A new chip that can be implanted in a small bundle of nerves may one day bring back the sense of touch to users of prosthetic arms and hands.
The ultrathin chip, at 35 nanometres, comes with 64 or 128 electrodes that allow for fine-grained stimulation and recording. This enables the prosthetic arm or hand to send haptic feedback signals back to the brain, providing the sensation of touch.
The breakthrough chip, unveiled last week by the European research and innovation outfit Imec in Belgium, is the first one to have such a high electrode density required to deliver the.
It has now made a prototype of the chip with biocompatible, hermetic and flexible packaging, which enables it to be implanted under the skin. It could still be years away before a manufacturer perfects the final product from this, but the development brings promise for users of prosthetic arms.
Currently, artificial arms work by reading out signals from a person’s muscles or peripheral nerves to control motors in the prosthesis. They then control the ability to grasp or manipulate objects, though without the sense of touch or fine motor control.
Imec introduces world’s first thin-silicon implantable chip for high-precision haptic prosthetics from imec on Vimeo.
What the new chip and its implanted interface offer is essentially the ability to send precise electrical patterns to the person’s nerves. This increased amount of information makes the haptic feedback possible.
Through a needle attached to the chip, the package can be inserted and attached inside a nerve bundle, further increasing the precision of reading and stimulation compared to current technology which has substantially fewer electrodes and is wrapped around the nerve bundle.
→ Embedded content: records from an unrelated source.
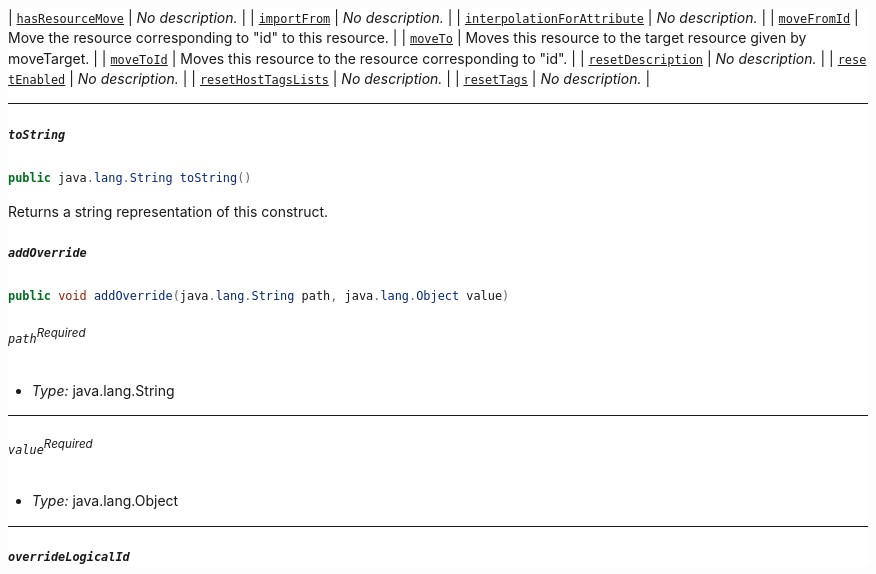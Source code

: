 | <code><a href="#@cdktf/provider-datadog.csmThreatsPolicy.CsmThreatsPolicy.hasResourceMove">hasResourceMove</a></code> | *No description.* |
| <code><a href="#@cdktf/provider-datadog.csmThreatsPolicy.CsmThreatsPolicy.importFrom">importFrom</a></code> | *No description.* |
| <code><a href="#@cdktf/provider-datadog.csmThreatsPolicy.CsmThreatsPolicy.interpolationForAttribute">interpolationForAttribute</a></code> | *No description.* |
| <code><a href="#@cdktf/provider-datadog.csmThreatsPolicy.CsmThreatsPolicy.moveFromId">moveFromId</a></code> | Move the resource corresponding to "id" to this resource. |
| <code><a href="#@cdktf/provider-datadog.csmThreatsPolicy.CsmThreatsPolicy.moveTo">moveTo</a></code> | Moves this resource to the target resource given by moveTarget. |
| <code><a href="#@cdktf/provider-datadog.csmThreatsPolicy.CsmThreatsPolicy.moveToId">moveToId</a></code> | Moves this resource to the resource corresponding to "id". |
| <code><a href="#@cdktf/provider-datadog.csmThreatsPolicy.CsmThreatsPolicy.resetDescription">resetDescription</a></code> | *No description.* |
| <code><a href="#@cdktf/provider-datadog.csmThreatsPolicy.CsmThreatsPolicy.resetEnabled">resetEnabled</a></code> | *No description.* |
| <code><a href="#@cdktf/provider-datadog.csmThreatsPolicy.CsmThreatsPolicy.resetHostTagsLists">resetHostTagsLists</a></code> | *No description.* |
| <code><a href="#@cdktf/provider-datadog.csmThreatsPolicy.CsmThreatsPolicy.resetTags">resetTags</a></code> | *No description.* |

---

##### `toString` <a name="toString" id="@cdktf/provider-datadog.csmThreatsPolicy.CsmThreatsPolicy.toString"></a>

```java
public java.lang.String toString()
```

Returns a string representation of this construct.

##### `addOverride` <a name="addOverride" id="@cdktf/provider-datadog.csmThreatsPolicy.CsmThreatsPolicy.addOverride"></a>

```java
public void addOverride(java.lang.String path, java.lang.Object value)
```

###### `path`<sup>Required</sup> <a name="path" id="@cdktf/provider-datadog.csmThreatsPolicy.CsmThreatsPolicy.addOverride.parameter.path"></a>

- *Type:* java.lang.String

---

###### `value`<sup>Required</sup> <a name="value" id="@cdktf/provider-datadog.csmThreatsPolicy.CsmThreatsPolicy.addOverride.parameter.value"></a>

- *Type:* java.lang.Object

---

##### `overrideLogicalId` <a name="overrideLogicalId" id="@cdktf/provider-datadog.csmThreatsPolicy.CsmThreatsPolicy.overrideLogicalId"></a>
The chip is an important milestone for future-generation haptic prosthetics, said Dries Braeken, R&D manager and project manager of the prototype programme at Imec.
“With the completion of this prototype and the first phase of the project, we look forward to the next phase where we will make the prototype ready for long-term implanted testing,” he added.
The work was sponsored by the Defense Advanced Research Projects Agency’s (DARPA) Biological Technologies Office in the United States.